Tricore GDBs seem hard to come by - it seems that Hightec have removed GDB from their free toolchain. For this, I simply used this mysterious GitHub project: https://github.com/Gigallith/gdb-tricore . It compiled right up without any fuss using ./configure --disable-werror --target=tricore for me and produced a gdb/gdb binary with Tricore target support.

Update

Use Volumit's GDB fork instead: https://github.com/volumit/gdb-tricore.git

Hooking it all up, nuances, etc.

OK, so we have a running qemu waiting on a gdb connection - we can connect to it easily by firing up gdb and running target remote localhost:1234 . Intuitively, we want to just set $pc to the code we wish to inspect and let it run wild, but there's a catch:

Experienced TriCore engineers will remember that Tricore operates using "context states," used for task switching, and that the low registers are usually used as global offset registers (a0, a8, a9 etc.). And, sure enough, we need to configure this Context Store system before we can issue a call or ret instruction - otherwise, qemu will correctly emulate the "unconfigured context system" traps and jump into somewhere you don't expect in your trap vector table, instead of issuing a call/ret.

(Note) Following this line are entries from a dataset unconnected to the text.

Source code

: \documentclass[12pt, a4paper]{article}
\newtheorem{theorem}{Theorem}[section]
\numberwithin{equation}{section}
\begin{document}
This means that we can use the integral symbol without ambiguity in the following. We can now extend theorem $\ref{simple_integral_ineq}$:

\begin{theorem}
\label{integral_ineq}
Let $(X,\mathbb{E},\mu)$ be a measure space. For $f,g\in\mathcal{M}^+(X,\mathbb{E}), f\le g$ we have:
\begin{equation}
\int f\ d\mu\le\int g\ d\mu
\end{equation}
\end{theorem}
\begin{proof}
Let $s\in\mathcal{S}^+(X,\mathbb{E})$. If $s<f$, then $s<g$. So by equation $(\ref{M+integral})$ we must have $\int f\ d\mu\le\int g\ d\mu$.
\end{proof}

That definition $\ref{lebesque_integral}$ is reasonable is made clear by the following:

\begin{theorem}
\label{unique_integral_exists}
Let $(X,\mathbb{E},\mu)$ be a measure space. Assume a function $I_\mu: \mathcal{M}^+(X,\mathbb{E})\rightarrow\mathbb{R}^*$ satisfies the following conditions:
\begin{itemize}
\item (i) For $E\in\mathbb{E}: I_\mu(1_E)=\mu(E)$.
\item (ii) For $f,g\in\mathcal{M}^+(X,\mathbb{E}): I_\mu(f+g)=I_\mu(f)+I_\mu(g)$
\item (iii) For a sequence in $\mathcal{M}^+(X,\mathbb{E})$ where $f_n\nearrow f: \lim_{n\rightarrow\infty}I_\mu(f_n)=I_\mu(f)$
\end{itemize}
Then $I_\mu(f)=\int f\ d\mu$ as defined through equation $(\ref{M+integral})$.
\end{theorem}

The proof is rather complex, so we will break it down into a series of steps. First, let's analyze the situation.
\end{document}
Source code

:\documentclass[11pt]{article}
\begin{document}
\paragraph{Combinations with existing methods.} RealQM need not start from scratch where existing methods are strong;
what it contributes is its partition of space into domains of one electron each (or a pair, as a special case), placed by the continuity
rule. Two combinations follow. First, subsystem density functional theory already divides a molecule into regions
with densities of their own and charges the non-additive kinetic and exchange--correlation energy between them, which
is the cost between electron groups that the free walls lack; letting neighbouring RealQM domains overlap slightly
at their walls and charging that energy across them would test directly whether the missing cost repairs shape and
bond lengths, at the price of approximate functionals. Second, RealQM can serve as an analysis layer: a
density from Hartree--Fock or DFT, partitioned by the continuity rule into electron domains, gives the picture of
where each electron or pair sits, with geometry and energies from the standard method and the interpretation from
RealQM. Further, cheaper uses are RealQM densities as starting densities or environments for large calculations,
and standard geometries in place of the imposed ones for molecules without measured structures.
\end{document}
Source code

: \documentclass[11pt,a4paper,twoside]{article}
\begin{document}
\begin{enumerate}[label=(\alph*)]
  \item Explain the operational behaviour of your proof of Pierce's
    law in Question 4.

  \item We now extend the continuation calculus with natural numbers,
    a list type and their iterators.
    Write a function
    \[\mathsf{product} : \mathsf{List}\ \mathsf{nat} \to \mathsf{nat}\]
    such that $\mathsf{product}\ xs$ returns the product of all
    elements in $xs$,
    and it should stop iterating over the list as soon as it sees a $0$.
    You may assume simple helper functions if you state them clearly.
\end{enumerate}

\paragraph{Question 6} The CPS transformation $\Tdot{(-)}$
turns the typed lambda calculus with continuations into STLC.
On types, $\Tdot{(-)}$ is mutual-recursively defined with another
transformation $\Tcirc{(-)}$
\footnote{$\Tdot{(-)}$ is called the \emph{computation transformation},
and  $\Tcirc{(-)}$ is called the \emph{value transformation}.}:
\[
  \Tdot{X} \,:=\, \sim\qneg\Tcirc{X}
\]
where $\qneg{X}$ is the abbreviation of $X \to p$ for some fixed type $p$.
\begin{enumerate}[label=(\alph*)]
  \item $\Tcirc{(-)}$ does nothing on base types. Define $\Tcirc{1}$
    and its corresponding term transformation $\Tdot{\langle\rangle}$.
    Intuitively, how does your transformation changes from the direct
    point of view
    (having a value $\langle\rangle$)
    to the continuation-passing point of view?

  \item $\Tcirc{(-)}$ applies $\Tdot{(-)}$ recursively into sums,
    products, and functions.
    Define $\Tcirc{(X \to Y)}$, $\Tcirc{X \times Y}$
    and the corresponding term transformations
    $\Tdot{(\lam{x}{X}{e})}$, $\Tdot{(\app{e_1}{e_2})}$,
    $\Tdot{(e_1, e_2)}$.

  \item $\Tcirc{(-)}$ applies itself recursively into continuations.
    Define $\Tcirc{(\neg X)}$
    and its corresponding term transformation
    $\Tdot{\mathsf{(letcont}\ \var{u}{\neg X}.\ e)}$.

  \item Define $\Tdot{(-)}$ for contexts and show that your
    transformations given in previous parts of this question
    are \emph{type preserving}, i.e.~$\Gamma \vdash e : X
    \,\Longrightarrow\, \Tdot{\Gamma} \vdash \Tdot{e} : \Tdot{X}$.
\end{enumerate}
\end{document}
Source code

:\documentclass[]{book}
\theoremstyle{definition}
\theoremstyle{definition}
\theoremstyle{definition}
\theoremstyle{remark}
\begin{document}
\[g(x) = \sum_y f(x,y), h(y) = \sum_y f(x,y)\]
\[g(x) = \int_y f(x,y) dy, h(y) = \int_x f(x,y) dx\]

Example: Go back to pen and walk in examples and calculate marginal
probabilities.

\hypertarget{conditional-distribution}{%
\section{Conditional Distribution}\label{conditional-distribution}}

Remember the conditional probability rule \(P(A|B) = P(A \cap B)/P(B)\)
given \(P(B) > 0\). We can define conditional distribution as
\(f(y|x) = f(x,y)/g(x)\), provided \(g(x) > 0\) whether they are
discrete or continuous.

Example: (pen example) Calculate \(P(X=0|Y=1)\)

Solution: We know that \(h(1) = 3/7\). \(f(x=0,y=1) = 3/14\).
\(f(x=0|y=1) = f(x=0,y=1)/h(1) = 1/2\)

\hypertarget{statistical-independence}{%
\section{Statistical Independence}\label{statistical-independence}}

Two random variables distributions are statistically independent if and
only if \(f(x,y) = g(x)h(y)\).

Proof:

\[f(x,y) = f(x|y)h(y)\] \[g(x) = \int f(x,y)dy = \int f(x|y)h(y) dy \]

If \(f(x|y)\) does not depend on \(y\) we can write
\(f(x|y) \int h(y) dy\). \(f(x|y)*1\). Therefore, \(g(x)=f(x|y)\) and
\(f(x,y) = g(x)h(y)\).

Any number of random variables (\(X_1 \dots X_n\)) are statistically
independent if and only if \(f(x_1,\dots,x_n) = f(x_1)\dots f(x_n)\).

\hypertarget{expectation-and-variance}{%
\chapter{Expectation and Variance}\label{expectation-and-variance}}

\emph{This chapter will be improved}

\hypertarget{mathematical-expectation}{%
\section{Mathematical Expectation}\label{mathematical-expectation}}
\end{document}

The easy way to do this is to simply jump through the initialization code for whatever task you'd like to debug. In the case of Simos18 SBOOT, this looks like:

set $pc=0x80007672
break *0x80007862
continue

Once we have the context registers and globals configured correctly, we're ready to jump into whatever code we'd like, using set $pc= and break .

Ghidra

And yes, you can point Ghidra's Debugger branch at this Tricore GDB and have Tricore debugging in Ghidra. A totally free and open source Tricore debug toolchain - pretty cool!